Não, não, não pode ser... Não estou morta!!!!... Gritava e chorava andando
pelo meio do povo, que não arredava pé da porta do teatro quando deu de cara
com dois olhinhos fixos nela. Olhou para um lado pro outro, pra trás, a procura
de quem aquela menina pudesse estar olhando e não viu ninguém. – Meu Deus ela está me vendo!... Andou
até a menina que lhe abriu um largo sorriso. – Você está me vendo?... A menina fez que sim com a cabeça, mas em
seguida foi puxada pela mãe que não fazia idéia do que se passava. Mercedes foi
atrás. – Você pode me ouvir?... Por
favor, me ajude. O que está acontecendo?... A menina olhava fixamente para
Mercedes e colocou a mão na frente da boca e disse como que um segredo. – Você morreu. Lá no palco. Mercedes não
podia acreditar no que acabara de ouvir e aos prantos pedia para que a menina
lhe explicasse o que havia ocorrido, mas a mãe da garota mais uma vez a levou e
desta vez para longe de seu alcance, e por mais que corresse atrás delas as
perdeu no meio do povo que não parava de chegar a porta do tetro em busca de
noticias.
Mercedes voltou para
dentro do teatro e encontrou Carlos, ainda chorando, ao lado do corpo que agora
estava no centro do palco em cima de uma mesa coberto por um lençol branco e
todos os outros em volta de mãos dadas, também chorando, em uma espécie de
oração pelo que pode entender. E pela primeira vez naquela noite pensou que
realmente estava morta, embora não se sentisse. Foi até Carlos passou a mão por
seus cabelos, tentou sem sucesso enxugar suas lágrimas e pensou: - Por que choras tanto a minha morte? Será
que gostavas de mim? E nessa hora Carlos abaixo e beijou o rosto de
Mercedes e baixinho disse que a amava e só não pôde lhe dar a segurança que ela
queria, mas mesmo assim a amava. E Mercedes mais triste e amargurada ficou
agora já convicta que realmente estava em seu leito de morte. – Ah Carlos por que nunca me disse isso?

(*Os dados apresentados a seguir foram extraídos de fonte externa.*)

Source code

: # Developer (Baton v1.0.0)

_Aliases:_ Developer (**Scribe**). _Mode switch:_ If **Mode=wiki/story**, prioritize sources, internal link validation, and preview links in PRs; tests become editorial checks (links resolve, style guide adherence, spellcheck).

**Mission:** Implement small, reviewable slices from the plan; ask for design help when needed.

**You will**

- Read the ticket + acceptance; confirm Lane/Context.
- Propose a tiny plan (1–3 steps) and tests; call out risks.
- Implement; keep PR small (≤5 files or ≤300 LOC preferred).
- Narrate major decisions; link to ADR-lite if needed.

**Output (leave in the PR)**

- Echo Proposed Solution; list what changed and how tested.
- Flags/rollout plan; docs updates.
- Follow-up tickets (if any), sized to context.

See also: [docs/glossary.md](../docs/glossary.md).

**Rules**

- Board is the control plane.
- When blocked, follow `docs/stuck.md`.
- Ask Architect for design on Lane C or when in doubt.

Tudo poderia ter sido diferente... Por quê?...
-
Oh Mercedes, Mercedes!!!... Vamos o espetáculo já vai começar!... Vamos!...
Batia Carlos insistentemente a porta do camarim de Mercedes que demorou muito a
atender acordando de um pulo levando um grande susto sem saber ao certo quem
estava a lhe chamar.
-
O que houve?... Quem está aí?...
-Oi
sou eu Carlos!... Estou batendo na porta faz séculos. Vamos estamos atrasados!
O que deu em você para perder a hora desse jeito?...Mercedes
abriu a porta e ficou olhando para Carlos, ainda meio tonta e confusa.
-
Não sei... estava cansada, não me sentia bem... Deitei e acabei dormindo um
pouco... Não sei bem... Acho que estava tendo um sonho ruim... Que bom que você me acordou. Vá indo que já,
já eu vou. Mercedes acabou de se arrumar rapidamente e
seguiu atrás de Carlos.
Naquela noite, Mercedes
estava esfuziante, dançou como nunca, melhor do que todos os dias e com uma
sensualidade diferente, mais ardente e mais próxima de Carlos, que embora não
estivesse entendendo tratou de aproveitar e apertá-la mais em seus braços.